Samsung tries a fresh approach for new recruits
The Samsung Aptitude Test, or SSAT, which many potential Samsung applicants have spent tens of millions of won studying for, will be given less attention in the hiring process, Samsung said. So too will other “specs,” like grade point averages and standardized test scores.
But its announcement created some confusion as hopeful future employees are wondering how to get ahead in their applications.
Since 1995, Samsung has adopted the Samsung Aptitude Test as part of its “open recruitment policy.” The written test measures candidates’ linguistic, mathematical and inferential abilities as well as common-sense knowledge. It is designed to sort out the most talented applicants regardless of their backgrounds.
Jobs at Samsung are the most coveted by corporate-career seekers in Korea, and many college students, including freshmen, have flocked to expensive cram schools that claim to be able to teach how to do well on the test.
The number of people who took the SSAT rose from 100,000 in 2011 to 130,000 in 2012 and 200,000 last year. Only 9,000 of them landed a job at Samsung Group and its affiliates in any of those three years. Samsung is again scheduled to hire 9,000 new employees this year. According to SSAT cram schools, students spend more than 10 billion won ($9.4 million) annually to prepare for the test.
The test costs Samsung, too. The group spends more than 2.5 billion won per year to hold the test across the country.
“The social burden is mounting in our process of recruiting talents,” Rhee In-yong, Chief Communications Officer at Samsung, told reporters at the company’s Gangnam, southern Seoul, office. “We needed a reasonable adjustment.”
Firstly, Samsung said it will put in place additional procedures to reduce the number of people qualified to take the SSAT. Until last year, Samsung opened a biannual SSAT test to anyone who met the minimum requirements in their GPA and English-proficiency test scores. In the future, it will start a new screening process to narrow down the candidates chosen to take the SSAT, Samsung said.
The group stressed that the process will be another platform for applicants to express themselves, not an additional burden on them. It said the new screening process will not be dominated by the eight specs that students obsess over: degrees from prestigious universities, GPAs, Toeic scores, licenses proving vocational ability, language training overseas, contest awards, internships and volunteer work.
“We will not look at unnecessary specs in the screening,” said an official of the group.
Samsung said the screening process will be launched as early as this month. The frequency of SSATs, however, will remain at twice a year.
Samsung said it will also get more proactive and visit colleges on a regular basis. Employees or executives of the group who are alumni of colleges will meet students and gauge which of them can take the SSAT without screening, Samsung said. About 30 universities across the country will be subject to its recruitment visits, the group said.
“It is a de facto pre-job interview,” the Samsung official said.

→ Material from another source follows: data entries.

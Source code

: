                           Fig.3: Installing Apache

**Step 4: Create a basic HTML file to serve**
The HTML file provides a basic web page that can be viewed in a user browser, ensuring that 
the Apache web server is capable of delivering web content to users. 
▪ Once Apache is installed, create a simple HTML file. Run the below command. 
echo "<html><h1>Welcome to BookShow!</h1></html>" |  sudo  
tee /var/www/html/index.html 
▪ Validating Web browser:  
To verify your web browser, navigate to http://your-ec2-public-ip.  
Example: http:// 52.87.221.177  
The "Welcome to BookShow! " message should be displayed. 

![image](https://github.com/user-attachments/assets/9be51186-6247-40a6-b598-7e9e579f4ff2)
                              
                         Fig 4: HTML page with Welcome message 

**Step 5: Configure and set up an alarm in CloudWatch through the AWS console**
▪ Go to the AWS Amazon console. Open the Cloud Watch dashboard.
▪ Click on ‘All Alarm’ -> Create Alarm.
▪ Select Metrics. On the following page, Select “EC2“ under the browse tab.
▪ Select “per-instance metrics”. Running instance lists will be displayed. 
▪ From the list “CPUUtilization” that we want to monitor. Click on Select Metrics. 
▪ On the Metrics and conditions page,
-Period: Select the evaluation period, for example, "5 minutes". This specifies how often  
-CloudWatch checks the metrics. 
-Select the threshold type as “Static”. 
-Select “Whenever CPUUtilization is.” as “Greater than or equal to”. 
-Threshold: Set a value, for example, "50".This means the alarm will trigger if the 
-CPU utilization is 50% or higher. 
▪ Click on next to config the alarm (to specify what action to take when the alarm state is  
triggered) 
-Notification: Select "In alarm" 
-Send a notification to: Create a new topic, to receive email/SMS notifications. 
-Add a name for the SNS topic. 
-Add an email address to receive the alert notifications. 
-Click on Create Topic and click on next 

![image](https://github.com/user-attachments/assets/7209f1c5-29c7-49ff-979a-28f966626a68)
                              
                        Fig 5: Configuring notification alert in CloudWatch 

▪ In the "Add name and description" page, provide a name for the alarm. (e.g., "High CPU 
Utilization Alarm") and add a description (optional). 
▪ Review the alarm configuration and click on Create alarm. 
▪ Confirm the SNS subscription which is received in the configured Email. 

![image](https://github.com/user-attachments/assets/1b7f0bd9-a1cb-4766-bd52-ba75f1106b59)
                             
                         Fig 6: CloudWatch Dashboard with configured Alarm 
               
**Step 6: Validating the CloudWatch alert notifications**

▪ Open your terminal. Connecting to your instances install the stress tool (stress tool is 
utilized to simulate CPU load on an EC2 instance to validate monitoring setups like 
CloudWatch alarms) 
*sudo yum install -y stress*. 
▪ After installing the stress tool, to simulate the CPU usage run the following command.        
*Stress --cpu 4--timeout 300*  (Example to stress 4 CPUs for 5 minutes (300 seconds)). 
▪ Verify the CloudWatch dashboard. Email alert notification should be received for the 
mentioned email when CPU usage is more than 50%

Samsung also said it will allow the presidents of local universities to recommend top talent to the group, which it dubbed a “new approach.”
The group is expecting around 5,000 students to be recommended by the presidents of around 200 universities across the country. The recommended students will be able to take the SSAT without being screened, it said.
“With this recommendation system for students acknowledged for their talents in college communities, we expect to contribute to creating an environment for college students to study harder,” Samsung said.
In 2012, Samsung adopted a quota to hire outside the traditional elite. It filled 35 percent of new jobs for college students with people graduating from colleges outside Seoul and 5 percent with people from poorer families. It will maintain those quotas, the group said.